Il circolo vizioso su Dublino: i trucchi dell'Italia per riversare i migranti nel resto dell'Ue

Redazione

I sotterfugi del governo per scaricare l'onere dell'accoglienza sugli altri stati membri sono controproducenti. A causa degli escamotage del nostro paese, Germania, Francia e Svizzera non si dicono disponibili a elaborare un nuovo Patto sull'immigrazione

Alla voce immigrazione, ai tavoli dei vertici europei, il problema è sempre di prospettiva. “Fermare i movimenti secondari”, chiedono i paesi dell’Europa centrale e del nord. E invece no, ribattono quelli del sud.
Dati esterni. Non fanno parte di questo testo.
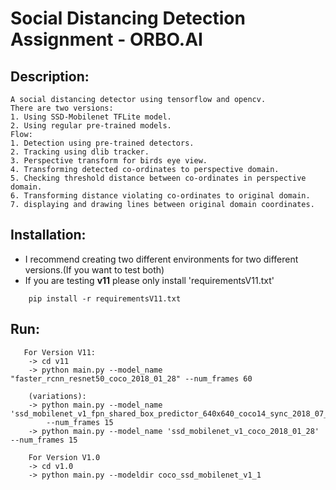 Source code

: # Social Distancing Detection Assignment - ORBO.AI

## Description:
```
A social distancing detector using tensorflow and opencv.
There are two versions:
1. Using SSD-Mobilenet TFLite model.
2. Using regular pre-trained models.
Flow:
1. Detection using pre-trained detectors.
2. Tracking using dlib tracker.
3. Perspective transform for birds eye view.
4. Transforming detected co-ordinates to perspective domain.
5. Checking threshold distance between co-ordinates in perspective domain.
6. Transforming distance violating co-ordinates to original domain.
7. displaying and drawing lines between original domain coordinates.
```
   
## Installation:

- I recommend creating two different environments for two different versions.(If you want to test both)
- If you are testing **v11** please only install 'requirementsV11.txt' 
```
    pip install -r requirementsV11.txt
```

## Run:
```
   For Version V11:
    -> cd v11
    -> python main.py --model_name "faster_rcnn_resnet50_coco_2018_01_28" --num_frames 60

    (variations):
    -> python main.py --model_name 'ssd_mobilenet_v1_fpn_shared_box_predictor_640x640_coco14_sync_2018_07_03' 
        --num_frames 15 
    -> python main.py --model_name 'ssd_mobilenet_v1_coco_2018_01_28' --num_frames 15
    
    For Version V1.0
    -> cd v1.0
    -> python main.py --modeldir coco_ssd_mobilenet_v1_1
```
Lo ha fatto anche di recente Giorgia Meloni da Varsavia: “Non ha senso parlare di movimenti secondari se prima non fermiamo quelli primari”. E mentre si dibatte se sia più urgente – e fattibile – interrompere i flussi dall’Africa o quelli all’interno dei confini europei, si resta in una situazione di stallo decisionale. Ma quello dei movimenti secondari è stato ed è ancora, per l’Italia, la spada di Damocle che impedisce ogni passo avanti nelle trattative con gli altri paesi per elaborare un Patto sull’immigrazione meno iniquo quando si parla di condivisione delle responsabilità.

 

Nelle ultime settimane, Germania, Francia e Svizzera hanno reiterato le loro proteste contro l’Italia per i suoi sotterfugi impiegati per scaricare all’estero l’onere dell’accoglienza di migliaia di persone. La settimana scorsa, in Germania, l’Ufficio federale dell’immigrazione ha calcolato che due terzi dei richiedenti asilo non compaiono nel database dell’Eurodac, il registro europeo in cui i paesi di prima accoglienza devono registrare identità e impronte digitali dei migranti. Il sospetto di Berlino è che i paesi europei del fronte sud – in particolare Italia e Grecia – abbiano consolidato l’abitudine di non registrare chi arriva sulle loro coste, in modo da lasciare liberi i migranti di richiedere asilo altrove, sconfinando in Francia, Germania, Austria e Svizzera.

 

È un modo con cui l’Italia aggira il Regolamento di Dublino, che invece impone al paese di primo approdo l’obbligo di processare le richieste di asilo. Nella prospettiva italiana, si tratta di un metodo per “condividere la responsabilità dell’accoglienza” con gli altri stati membri. Nella prospettiva degli altri paesi europei, invece, non è che una violazione delle leggi. E così la loro tesi – finora vincente – è sempre la stessa: “Perché dovremmo cambiare Dublino se voi per primi non l’avete mai rispettato davvero?”. Un circolo vizioso difficile da scardinare.